2

Is there a standard (or at least safe) way to compare unions for equality in C and/or C++? I expect that bitwise comparison would be useful in a number of scenarios regardless of the last-assigned member in each union; for instance, a particular bit-pattern could be reserved to mean "value is uninitialized", and it would be useful to be able to check if the union is uninitialized without needing to specify an "active" member.

An example in C++ (though I think the concept extends to C using non-member functions):

union MyData
{
  public:
    // Assume I'm compiling this on a platform where the size of `int`
    // exceeds the size of `char*`, or that I'm using some combination
    // if `#ifdef`s or similar to ensure that my numeric type is sufficiently
    // large, or that I include an extra member that is known to be
    // exactly the size of the larger member, just for the sake of
    // comparison.
    int int_member;
    char* ptr_member;

    bool isInitialized() const
    {
      return (*this != INVALID_VAL);
    }

    bool operator==(MyData const& rhs)
    {
      return / * ??? */;
    }

  private:
    constexpr MyData INVALID_VAL { /* ??? */ };
}

// ... later, in client code...

MyData d;
bool initialized{d.isInitialized()};  // false
d.ptr_member = new char[32];
bool initialized{d.isInitialized()};  // true

Here, INVALID_VAL could probably be defined by setting int_member to the max negative int value, because that's an uneven value, so it won't be on a word boundary and therefore is highly unlikely to ever be assigned to the char* member (assuming that assignments typically come directly from new).
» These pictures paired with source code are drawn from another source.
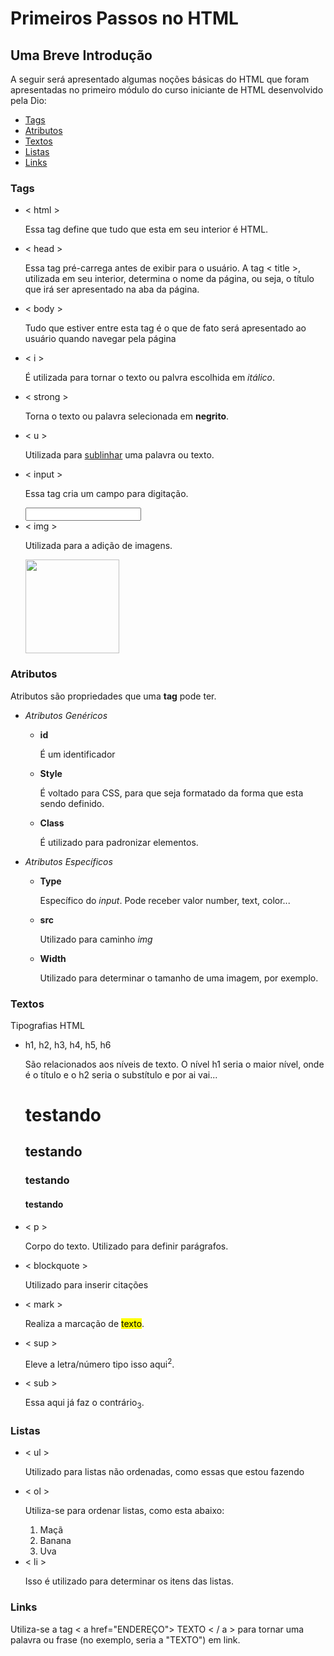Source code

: <!DOCTYPE html>
<html lang="en">
<head>
    <meta charset="UTF-8">
    <meta name="viewport" content="width=device-width, initial-scale=1.0">
    
</head>
<body>
    <h1>Primeiros Passos no HTML</h1>
    <h2>Uma Breve Introdução</h2>
    <p>A seguir será apresentado algumas noções básicas do HTML que foram apresentadas no primeiro módulo do curso iniciante de HTML desenvolvido pela Dio:</p>
    <ul>
        <li><a href="#tags">Tags</a></li>
        <li><a href="#atributos">Atributos</a></li>
        <li><a href="#textos">Textos</a></li>
        <li><a href="#listas">Listas</a></li>
        <li><a href="#links">Links</a></li>
    </ul>
    <h3 id="tags">Tags</h3>
    <ul>
        <li>< html ></li>
            <p>
                Essa tag define que tudo que esta em seu interior é HTML. 
            </p>
        <li>< head ></li>
            <p>Essa tag pré-carrega antes de exibir para o usuário. A tag < title >, utilizada em seu interior, determina o nome da página, ou seja, o título que irá ser apresentado na aba da página.</title></p>    
        <li>< body ></li>
            <p>Tudo que estiver entre esta tag é o que de fato será apresentado ao usuário quando navegar pela página</p>    
        <li>< i ></li>
            <p>É utilizada para tornar o texto ou palvra escolhida em <i>itálico</i>.</p>
        <li>< strong ></li>
            <p>Torna o texto ou palavra selecionada em <strong>negrito</strong>.</p>        
        <li>< u ></li>
            <p>Utilizada para <u>sublinhar</u> uma palavra ou texto.</p>
        <li>< input ></li>
            <p>Essa tag cria um campo para digitação.</p>
            <input type="text"/>            
        <li>< img ></li>
            <p>Utilizada para a adição de imagens.</p>
            <img width="150px" src="https://i.pinimg.com/originals/93/27/e7/9327e7da553a3111959de04fdf2e2eb4.jpg"/>    
    </ul>
    <h3 id="atributos">Atributos</h3>
        <p>Atributos são propriedades que uma <b>tag</b> pode ter.</p>
        <ul>
            <li><i>Atributos Genéricos</i></li>
                <ul>
                    <li><b>id</b></li>
                        <p>É um identificador</p>
                    <li><b>Style</b></li>
                        <p>É voltado para CSS, para que seja formatado da forma que esta sendo definido. </p>
                    <li><b>Class</b></li>
                        <p>É utilizado para padronizar elementos. </p>
                </ul>
            <li><i>Atributos Específicos</i></li>
                <ul>
                    <li><b>Type</b></li>
                        <p>Específico do <i>input</i>. Pode receber valor number, text, color...</p>
                    <li><b>src</b></li>
                        <p>Utilizado para caminho <i>img</i></p>
                    <li><b>Width</b></li>
                        <p>Utilizado para determinar o tamanho de uma imagem, por exemplo.</p>
                </ul>                    
        </ul>
    <h3 id="textos">Textos</h3>
        <p>Tipografias HTML</p>
        <ul>
            <li>h1, h2, h3, h4, h5, h6</li>
                <p>São relacionados aos níveis de texto. O nível h1 seria o maior nível, onde é o título e o h2 seria o substítulo e por ai vai...</p>
                <p><h1>testando</h1></p>
                <p><h2>testando</h2></p>
                <p><h3>testando</h3></p>
                <p><h4>testando</h4></p>            
            <li>< p ></li>
                <p>Corpo do texto. Utilizado para definir parágrafos.</p>
            <li>< blockquote ></li>
                <p>Utilizado para inserir citações</p>
            <li>< mark ></li>
                <p>Realiza a marcação de <mark>texto</mark>.</p>
            <li>< sup ></li>
                <p>Eleve a letra/número tipo isso aqui<sup>2</sup>.</p>
            <li>< sub ></li>
                <p>Essa aqui já faz o contrário<sub>3</sub>.</p>
        </ul>
    <h3 id="listas">Listas</h3>
        <ul>
            <li>< ul ></li>
                <p>Utilizado para listas não ordenadas, como essas que estou fazendo</p>
            <li>< ol ></li>
                <p>Utiliza-se para ordenar listas, como esta abaixo:</p>
                    <ol>
                        <li>Maçã</li>
                        <li>Banana</li>
                        <li>Uva</li>
                    </ol>
            <li>< li ></li>
                <p>Isso é utilizado para determinar os itens das listas.</p>
        </ul>
    <h3 id="links">Links</h3>
        <p>Utiliza-se a tag < a href="ENDEREÇO"> TEXTO < / a > para tornar uma palavra ou frase (no exemplo, seria a "TEXTO") em link.</p> 


</body>
</html>
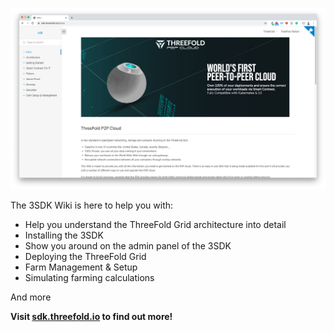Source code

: ![alt](./img/sdk_intro.png)

The 3SDK Wiki is here to help you with:
- Help you understand the ThreeFold Grid architecture into detail
- Installing the 3SDK
- Show you around on the admin panel of the 3SDK
- Deploying the ThreeFold Grid
- Farm Management & Setup
- Simulating farming calculations
 
 And more

 **Visit [sdk.threefold.io](https://sdk.threefold.io) to find out more!**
One possible implementation of operator== would be simply:

return int_member == rhs.int_member;

Even though it's not known whether int_member is the "active" member, I expect this to be safe, because I see no reason why a static cast from char* to int should fail or be problematic. Is that correct?

If this implementation is unsafe, something like the following should be possible (using C-style casts in C, of course):

return static_cast<void*>(*this) == static_cast<void*>(rhs);

...though of course if MyData is larger than the size of a pointer, you'd have to start messing around with sizeof to make this work.

Does anyone do this? Is the first (simpler) implementation safe? Is there any reason not to do it?

Kyle Strand
  • 15,941
  • 8
  • 72
  • 167

2 Answers2

3

I think a better approach would be to wrap your union inside a class or struct with an enum field storing which was the last member accessed e.g.

class MyData {
    enum {
        unintialized, int_member, ptr_member
    } last_member = unintialized;

    union {
        int int_member;
        char* ptr_member;
    } union_fields;

public:
    bool isInitialized() const
    {
        return last_member != unintialized;
    }
};

The in class initialization of last_member works if you have C++11 otherwise just initialize it in the default constructor.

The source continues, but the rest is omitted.